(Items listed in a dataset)
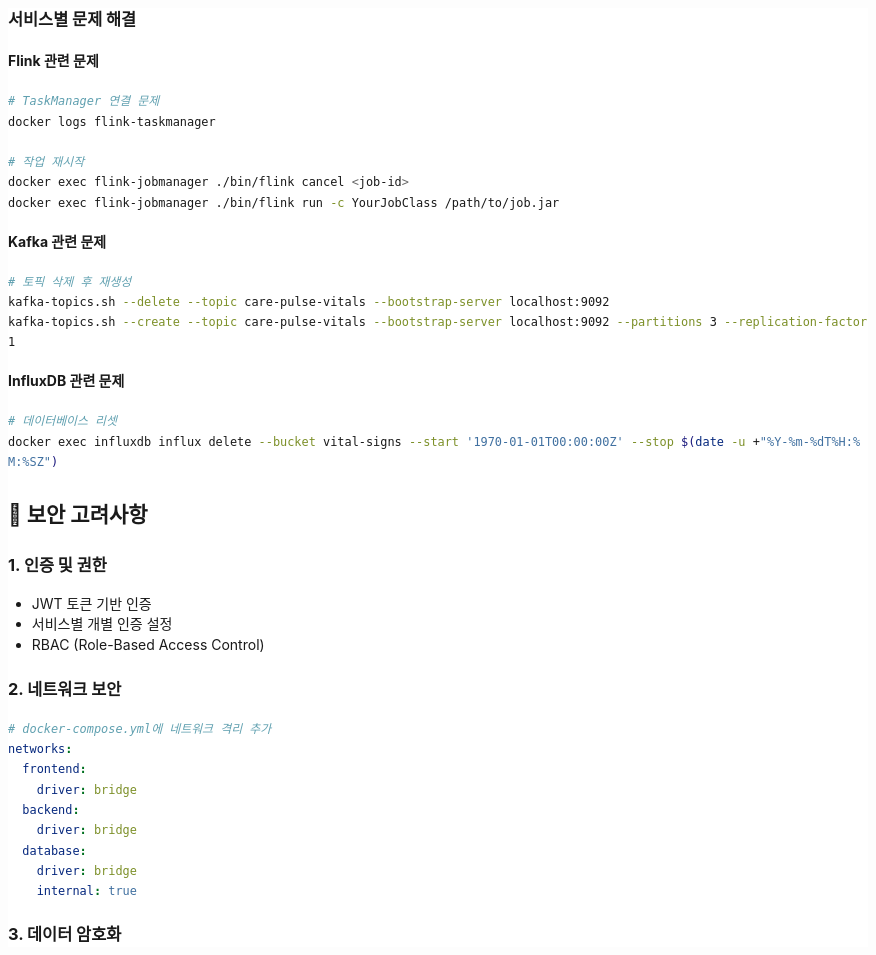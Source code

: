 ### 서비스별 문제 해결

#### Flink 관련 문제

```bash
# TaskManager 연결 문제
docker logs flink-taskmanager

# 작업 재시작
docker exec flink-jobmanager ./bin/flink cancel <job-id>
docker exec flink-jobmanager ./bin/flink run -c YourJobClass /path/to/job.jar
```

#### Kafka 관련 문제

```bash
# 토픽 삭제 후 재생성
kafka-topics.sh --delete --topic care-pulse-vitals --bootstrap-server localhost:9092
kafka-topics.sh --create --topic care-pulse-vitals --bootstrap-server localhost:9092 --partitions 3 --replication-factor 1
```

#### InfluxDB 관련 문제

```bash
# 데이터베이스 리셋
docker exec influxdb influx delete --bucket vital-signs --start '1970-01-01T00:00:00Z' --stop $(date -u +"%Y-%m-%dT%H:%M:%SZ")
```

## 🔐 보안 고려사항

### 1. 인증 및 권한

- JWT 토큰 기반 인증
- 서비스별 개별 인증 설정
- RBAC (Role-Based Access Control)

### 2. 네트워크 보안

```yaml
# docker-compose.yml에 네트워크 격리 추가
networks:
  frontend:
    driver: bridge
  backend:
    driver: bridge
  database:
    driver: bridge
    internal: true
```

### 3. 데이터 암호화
...
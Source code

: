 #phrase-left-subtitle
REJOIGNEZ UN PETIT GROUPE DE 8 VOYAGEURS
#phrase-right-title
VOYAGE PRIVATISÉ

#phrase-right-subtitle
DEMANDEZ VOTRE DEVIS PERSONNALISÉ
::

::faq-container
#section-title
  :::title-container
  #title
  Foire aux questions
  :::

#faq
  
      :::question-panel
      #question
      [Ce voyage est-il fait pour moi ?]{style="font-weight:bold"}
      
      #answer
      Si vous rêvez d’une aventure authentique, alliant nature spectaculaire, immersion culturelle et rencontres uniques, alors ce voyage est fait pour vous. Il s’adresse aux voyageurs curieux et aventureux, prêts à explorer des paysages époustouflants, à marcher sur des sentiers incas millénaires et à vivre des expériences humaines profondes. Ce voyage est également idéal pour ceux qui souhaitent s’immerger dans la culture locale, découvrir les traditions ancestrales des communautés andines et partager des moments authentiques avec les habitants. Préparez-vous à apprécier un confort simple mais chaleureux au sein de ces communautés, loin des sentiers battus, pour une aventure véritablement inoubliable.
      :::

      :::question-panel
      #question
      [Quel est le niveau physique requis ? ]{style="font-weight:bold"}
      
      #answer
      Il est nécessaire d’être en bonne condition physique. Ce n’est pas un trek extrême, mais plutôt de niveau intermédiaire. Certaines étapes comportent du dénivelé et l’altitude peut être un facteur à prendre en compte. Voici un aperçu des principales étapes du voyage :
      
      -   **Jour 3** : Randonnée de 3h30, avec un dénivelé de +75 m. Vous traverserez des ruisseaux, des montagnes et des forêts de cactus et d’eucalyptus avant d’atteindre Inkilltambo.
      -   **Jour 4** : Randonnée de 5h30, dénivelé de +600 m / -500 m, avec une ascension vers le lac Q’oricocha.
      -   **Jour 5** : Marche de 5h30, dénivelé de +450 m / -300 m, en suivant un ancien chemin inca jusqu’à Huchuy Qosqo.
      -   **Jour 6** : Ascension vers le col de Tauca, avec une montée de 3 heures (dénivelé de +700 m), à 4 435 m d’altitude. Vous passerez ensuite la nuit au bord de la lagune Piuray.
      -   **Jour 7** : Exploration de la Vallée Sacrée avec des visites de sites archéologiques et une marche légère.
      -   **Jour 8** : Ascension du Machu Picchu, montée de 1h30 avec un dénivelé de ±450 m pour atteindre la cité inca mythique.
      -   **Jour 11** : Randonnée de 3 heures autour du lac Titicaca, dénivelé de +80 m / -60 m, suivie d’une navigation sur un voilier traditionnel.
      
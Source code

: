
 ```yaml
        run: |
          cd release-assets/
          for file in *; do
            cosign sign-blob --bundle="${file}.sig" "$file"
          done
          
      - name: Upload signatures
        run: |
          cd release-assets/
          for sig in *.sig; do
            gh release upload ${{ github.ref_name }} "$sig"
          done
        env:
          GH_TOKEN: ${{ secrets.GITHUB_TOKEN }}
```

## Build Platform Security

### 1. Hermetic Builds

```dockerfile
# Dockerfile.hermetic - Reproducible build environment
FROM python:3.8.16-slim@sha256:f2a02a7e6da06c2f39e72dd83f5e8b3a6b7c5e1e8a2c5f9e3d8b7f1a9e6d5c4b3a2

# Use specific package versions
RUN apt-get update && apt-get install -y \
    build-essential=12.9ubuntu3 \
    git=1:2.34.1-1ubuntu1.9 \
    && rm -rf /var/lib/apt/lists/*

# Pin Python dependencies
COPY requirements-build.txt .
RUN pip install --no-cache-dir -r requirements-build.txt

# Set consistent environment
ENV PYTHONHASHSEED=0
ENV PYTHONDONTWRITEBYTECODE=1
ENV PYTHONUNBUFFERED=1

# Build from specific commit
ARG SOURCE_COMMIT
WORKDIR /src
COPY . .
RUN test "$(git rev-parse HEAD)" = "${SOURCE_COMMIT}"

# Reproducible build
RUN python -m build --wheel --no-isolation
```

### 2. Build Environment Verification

_Problem statement_.
Return each full line of the entries that contains the word "specific".

_Answer to the problem_.
# Use specific package versions
# Build from specific commit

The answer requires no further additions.